• _Directions for this task_: In the entries below, go to the line containing "As always, Happy Coding!" and repeat it along with every later line, exactly.

=== Data for this exercise ===

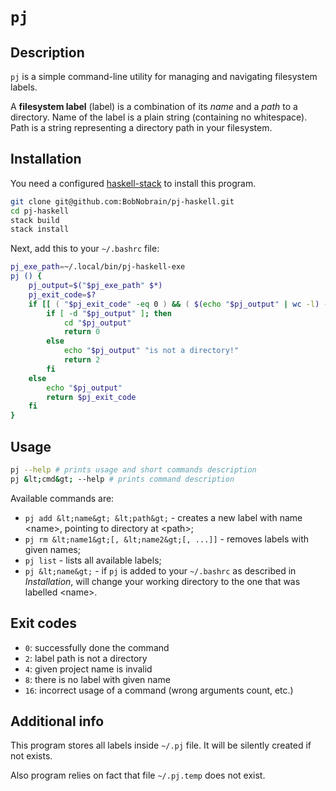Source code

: # `pj`

## Description

`pj` is a simple command-line utility for managing and navigating filesystem labels.

A __filesystem label__ (label) is a combination of its _name_ and a _path_ to a directory.
Name of the label is a plain string (containing no whitespace).
Path is a string representing a directory path in your filesystem.

## Installation

You need a configured [haskell-stack](https://docs.haskellstack.org/en/stable/README/) to install this program.

```bash
git clone git@github.com:BobNobrain/pj-haskell.git
cd pj-haskell
stack build
stack install
```

Next, add this to your `~/.bashrc` file:

```bash
pj_exe_path=~/.local/bin/pj-haskell-exe
pj () {
    pj_output=$("$pj_exe_path" $*)
    pj_exit_code=$?
    if [[ ( "$pj_exit_code" -eq 0 ) && ( $(echo "$pj_output" | wc -l) -eq 1 ) && ( "$pj_output" == /* ) ]]; then
        if [ -d "$pj_output" ]; then
            cd "$pj_output"
            return 0
        else
            echo "$pj_output" "is not a directory!"
            return 2
        fi
    else
        echo "$pj_output"
        return $pj_exit_code
    fi
}
```

## Usage

```bash
pj --help # prints usage and short commands description
pj &lt;cmd&gt; --help # prints command description
```

Available commands are:

- `pj add &lt;name&gt; &lt;path&gt;` - creates a new label with name &lt;name&gt;, pointing to directory at &lt;path&gt;;
- `pj rm &lt;name1&gt;[, &lt;name2&gt;[, ...]]` - removes labels with given names;
- `pj list` - lists all available labels;
- `pj &lt;name&gt;` - if `pj` is added to your `~/.bashrc` as described in _Installation_, will change your working directory to the one that was labelled &lt;name&gt;.

## Exit codes

- `0`: successfully done the command
- `2`: label path is not a directory
- `4`: given project name is invalid
- `8`: there is no label with given name
- `16`: incorrect usage of a command (wrong arguments count, etc.)

## Additional info

This program stores all labels inside `~/.pj` file. It will be silently created if not exists.

Also program relies on fact that file `~/.pj.temp` does not exist.
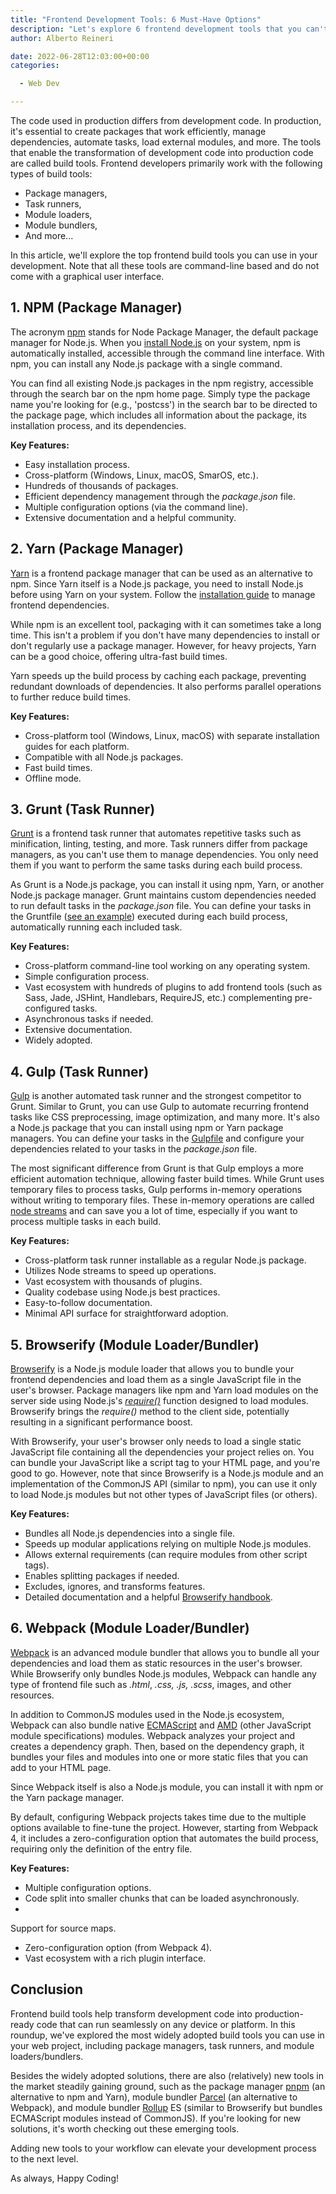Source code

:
 ```yaml
---
title: "Frontend Development Tools: 6 Must-Have Options"
description: "Let's explore 6 frontend development tools that you can't afford to miss if you're a web developer"
author: Alberto Reineri

date: 2022-06-28T12:03:00+00:00
categories:

  - Web Dev

---
```


The code used in production differs from development code. In production, it's essential to create packages that work efficiently, manage dependencies, automate tasks, load external modules, and more. The tools that enable the transformation of development code into production code are called build tools. Frontend developers primarily work with the following types of build tools:

- Package managers,
- Task runners,
- Module loaders,
- Module bundlers,
- And more...

In this article, we'll explore the top frontend build tools you can use in your development. Note that all these tools are command-line based and do not come with a graphical user interface.

## 1. NPM (Package Manager)

The acronym [npm][1] stands for Node Package Manager, the default package manager for Node.js. When you [install Node.js][2] on your system, npm is automatically installed, accessible through the command line interface. With npm, you can install any Node.js package with a single command.

You can find all existing Node.js packages in the npm registry, accessible through the search bar on the npm home page. Simply type the package name you're looking for (e.g., 'postcss') in the search bar to be directed to the package page, which includes all information about the package, its installation process, and its dependencies.

**Key Features:**
- Easy installation process.
- Cross-platform (Windows, Linux, macOS, SmarOS, etc.).
- Hundreds of thousands of packages.
- Efficient dependency management through the _package.json_ file.
- Multiple configuration options (via the command line).
- Extensive documentation and a helpful community.

## 2. Yarn (Package Manager)

[Yarn][3] is a frontend package manager that can be used as an alternative to npm. Since Yarn itself is a Node.js package, you need to install Node.js before using Yarn on your system. Follow the [installation guide][4] to manage frontend dependencies.

While npm is an excellent tool, packaging with it can sometimes take a long time. This isn't a problem if you don't have many dependencies to install or don't regularly use a package manager. However, for heavy projects, Yarn can be a good choice, offering ultra-fast build times.

Yarn speeds up the build process by caching each package, preventing redundant downloads of dependencies. It also performs parallel operations to further reduce build times.

**Key Features:**
- Cross-platform tool (Windows, Linux, macOS) with separate installation guides for each platform.
- Compatible with all Node.js packages.
- Fast build times.
- Offline mode.

## 3. Grunt (Task Runner)

[Grunt][5] is a frontend task runner that automates repetitive tasks such as minification, linting, testing, and more. Task runners differ from package managers, as you can't use them to manage dependencies. You only need them if you want to perform the same tasks during each build process.

As Grunt is a Node.js package, you can install it using npm, Yarn, or another Node.js package manager. Grunt maintains custom dependencies needed to run default tasks in the _package.json_ file. You can define your tasks in the Gruntfile ([see an example][6]) executed during each build process, automatically running each included task.

**Key Features:**
- Cross-platform command-line tool working on any operating system.
- Simple configuration process.
- Vast ecosystem with hundreds of plugins to add frontend tools (such as Sass, Jade, JSHint, Handlebars, RequireJS, etc.) complementing pre-configured tasks.
- Asynchronous tasks if needed.
- Extensive documentation.
- Widely adopted.

## 4. Gulp (Task Runner)

[Gulp][7] is another automated task runner and the strongest competitor to Grunt. Similar to Grunt, you can use Gulp to automate recurring frontend tasks like CSS preprocessing, image optimization, and many more. It's also a Node.js package that you can install using npm or Yarn package managers. You can define your tasks in the [Gulpfile][8] and configure your dependencies related to your tasks in the _package.json_ file.

The most significant difference from Grunt is that Gulp employs a more efficient automation technique, allowing faster build times. While Grunt uses temporary files to process tasks, Gulp performs in-memory operations without writing to temporary files. These in-memory operations are called [node streams][9] and can save you a lot of time, especially if you want to process multiple tasks in each build.

**Key Features:**
- Cross-platform task runner installable as a regular Node.js package.
- Utilizes Node streams to speed up operations.
- Vast ecosystem with thousands of plugins.
- Quality codebase using Node.js best practices.
- Easy-to-follow documentation.
- Minimal API surface for straightforward adoption.

## 5. Browserify (Module Loader/Bundler)

[Browserify][10] is a Node.js module loader that allows you to bundle your frontend dependencies and load them as a single JavaScript file in the user's browser. Package managers like npm and Yarn load modules on the server side using Node.js's _[require()][11]_ function designed to load modules. Browserify brings the _require()_ method to the client side, potentially resulting in a significant performance boost.

With Browserify, your user's browser only needs to load a single static JavaScript file containing all the dependencies your project relies on. You can bundle your JavaScript like a script tag to your HTML page, and you're good to go. However, note that since Browserify is a Node.js module and an implementation of the CommonJS API (similar to npm), you can use it only to load Node.js modules but not other types of JavaScript files (or others).

**Key Features:**
- Bundles all Node.js dependencies into a single file.
- Speeds up modular applications relying on multiple Node.js modules.
- Allows external requirements (can require modules from other script tags).
- Enables splitting packages if needed.
- Excludes, ignores, and transforms features.
- Detailed documentation and a helpful [Browserify handbook][12].

## 6. Webpack (Module Loader/Bundler)

[Webpack][13] is an advanced module bundler that allows you to bundle all your dependencies and load them as static resources in the user's browser. While Browserify only bundles Node.js modules, Webpack can handle any type of frontend file such as _.html_, _.css, .js, .scss_, images, and other resources.

In addition to CommonJS modules used in the Node.js ecosystem, Webpack can also bundle native [ECMAScript][14] and [AMD][15] (other JavaScript module specifications) modules. Webpack analyzes your project and creates a dependency graph. Then, based on the dependency graph, it bundles your files and modules into one or more static files that you can add to your HTML page.

Since Webpack itself is also a Node.js module, you can install it with npm or the Yarn package manager.

By default, configuring Webpack projects takes time due to the multiple options available to fine-tune the project. However, starting from Webpack 4, it includes a zero-configuration option that automates the build process, requiring only the definition of the entry file.

**Key Features:**
- Multiple configuration options.
- Code split into smaller chunks that can be loaded asynchronously.
-

 Support for source maps.
- Zero-configuration option (from Webpack 4).
- Vast ecosystem with a rich plugin interface.

## Conclusion

Frontend build tools help transform development code into production-ready code that can run seamlessly on any device or platform. In this roundup, we've explored the most widely adopted build tools you can use in your web project, including package managers, task runners, and module loaders/bundlers.

Besides the widely adopted solutions, there are also (relatively) new tools in the market steadily gaining ground, such as the package manager [pnpm][16] (an alternative to npm and Yarn), module bundler [Parcel][17] (an alternative to Webpack), and module bundler [Rollup][18] ES (similar to Browserify but bundles ECMAScript modules instead of CommonJS). If you're looking for new solutions, it's worth checking out these emerging tools.

Adding new tools to your workflow can elevate your development process to the next level.

As always, Happy Coding!

[1]: https://github.com/npm/cli
[2]: https://nodejs.org/en/download/
[3]: https://yarnpkg.com/lang/en/
[4]: https://yarnpkg.com/en/docs/install
[5]: https://gruntjs.com/
[6]: https://gruntjs.com/sample-gruntfile
[7]: https://gulpjs.com/
[8]: https://gulpjs.com/docs/en/getting-started/javascript-and-gulpfiles
[9]: https://nodejs.org/api/stream.html#stream_stream
[10]: http://browserify.org/
[11]: https://nodejs.org/api/modules.html#modules_require_id
[12]: https://github.com/browserify/browserify-handbook
[13]: https://webpack.js.org/
[14]: https://www.ecma-international.org/publications/standards/Ecma-262.htm
[15]: https://github.com/amdjs/amdjs-api/wiki/AMD
[16]: https://pnpm.js.org/
[17]: https://parceljs.org/
[18]: https://rollupjs.org/blog/en/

===

• _Output for this task_:
As always, Happy Coding!

[1]: https://github.com/npm/cli
[2]: https://nodejs.org/en/download/
[3]: https://yarnpkg.com/lang/en/
[4]: https://yarnpkg.com/en/docs/install
[5]: https://gruntjs.com/
[6]: https://gruntjs.com/sample-gruntfile
[7]: https://gulpjs.com/
[8]: https://gulpjs.com/docs/en/getting-started/javascript-and-gulpfiles
[9]: https://nodejs.org/api/stream.html#stream_stream
[10]: http://browserify.org/
[11]: https://nodejs.org/api/modules.html#modules_require_id
[12]: https://github.com/browserify/browserify-handbook
[13]: https://webpack.js.org/
[14]: https://www.ecma-international.org/publications/standards/Ecma-262.htm
[15]: https://github.com/amdjs/amdjs-api/wiki/AMD
[16]: https://pnpm.js.org/
[17]: https://parceljs.org/
[18]: https://rollupjs.org/blog/en/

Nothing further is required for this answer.